Jika memungkinkan, singkirkan orang-orang beracun yang suka bersikap kasar sebelum mereka bergabung dengan perusahaan Anda. Wawancara untuk kesopanan, menggunakan wawancara terstruktur dengan pertanyaan perilaku. Periksa referensi secara menyeluruh, tetapi juga melampaui referensi yang disediakan, mengejar petunjuk dan firasat.

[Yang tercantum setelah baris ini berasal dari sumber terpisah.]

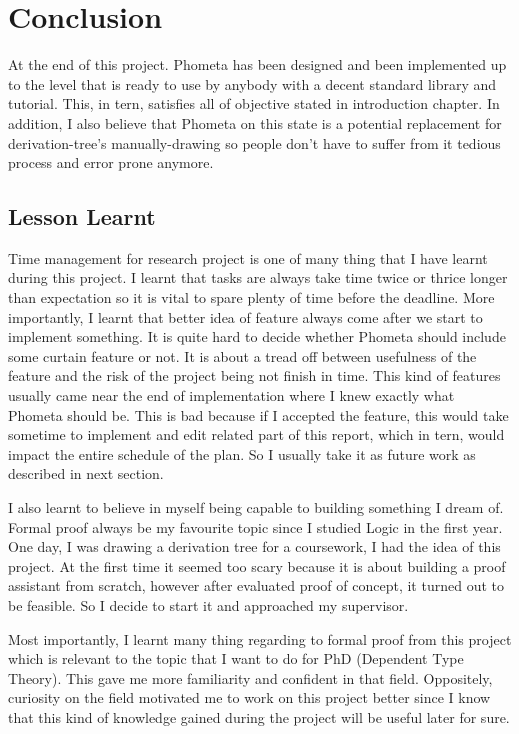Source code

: \documentclass[master.tex]{subfiles}
\begin{document}
\chapter{Conclusion}

At the end of this project. Phometa has been designed and been implemented up to
the level that is ready to use by anybody with a decent standard library and
tutorial. This, in tern, satisfies all of objective stated in introduction
chapter. In addition, I also believe that Phometa on this state is a potential
replacement for derivation-tree's manually-drawing so people don't have to
suffer from it tedious process and error prone anymore.

\section{Lesson Learnt}

Time management for research project is one of many thing that I have learnt
during this project. I learnt that tasks are always take time twice or thrice
longer than expectation so it is vital to spare plenty of time before the
deadline. More importantly, I learnt that better idea of feature always come
after we start to implement something. It is quite hard to decide whether
Phometa should include some curtain feature or not. It is about a tread off
between usefulness of the feature and the risk of the project being not finish
in time. This kind of features usually came near the end of implementation where
I knew exactly what Phometa should be. This is bad because if I accepted the
feature, this would take sometime to implement and edit related part of this
report, which in tern, would impact the entire schedule of the plan. So I
usually take it as future work as described in next section.

I also learnt to believe in myself being capable to building something I dream
of. Formal proof always be my favourite topic since I studied Logic in the first
year. One day, I was drawing a derivation tree for a coursework, I had the idea
of this project. At the first time it seemed too scary because it is about
building a proof assistant from scratch, however after evaluated proof of
concept, it turned out to be feasible. So I decide to start it and approached my
supervisor.

Most importantly, I learnt many thing regarding to formal proof from this
project which is relevant to the topic that I want to do for PhD (Dependent Type
Theory). This gave me more familiarity and confident in that field. Oppositely,
curiosity on the field motivated me to work on this project better since I know
that this kind of knowledge gained during the project will be useful later for
sure.
\end{document}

Jelaskan kepada insan perusahaan bahwa mereka perlu meminta pertanggungjawaban manajer dan kolega mereka untuk memenuhi norma kesopanan Anda. Ketika ditanya mengapa mereka tidak beradab, lebih dari 25 persen dari mereka yang disurvei menyalahkan organisasi mereka karena tidak memberikan keterampilan dasar yang mereka butuhkan. Untuk mengajari insan perusahaan keterampilan ini, Anda mungkin menawarkan pelatihan tentang memberi dan menerima umpan balik (positif dan korektif), bekerja melintasi perbedaan budaya, dan berurusan dengan orang yang sulit. Pelatihan negosiasi, manajemen stres, percakapan penting, dan perhatian juga dapat membantu. Kembangkan seperangkat metrik kesopanan untuk memastikan bahwa perubahan berkelanjutan.
Kepemimpinan sangat penting. Atribut nomor satu yang mengumpulkan komitmen dan keterlibatan dari insan perusahaan adalah rasa hormat dari para pemimpin mereka. Faktanya, tidak ada perilaku kepemimpinan lain yang memiliki efek lebih besar pada insan perusahaan di seluruh hasil yang diukur. Diperlakukan dengan hormat lebih penting bagi insan perusahaan daripada pengakuan dan penghargaan, mengomunikasikan visi yang menginspirasi, memberikan umpan balik yang bermanfaat, atau bahkan memberikan kesempatan untuk belajar, tumbuh, dan berkembang.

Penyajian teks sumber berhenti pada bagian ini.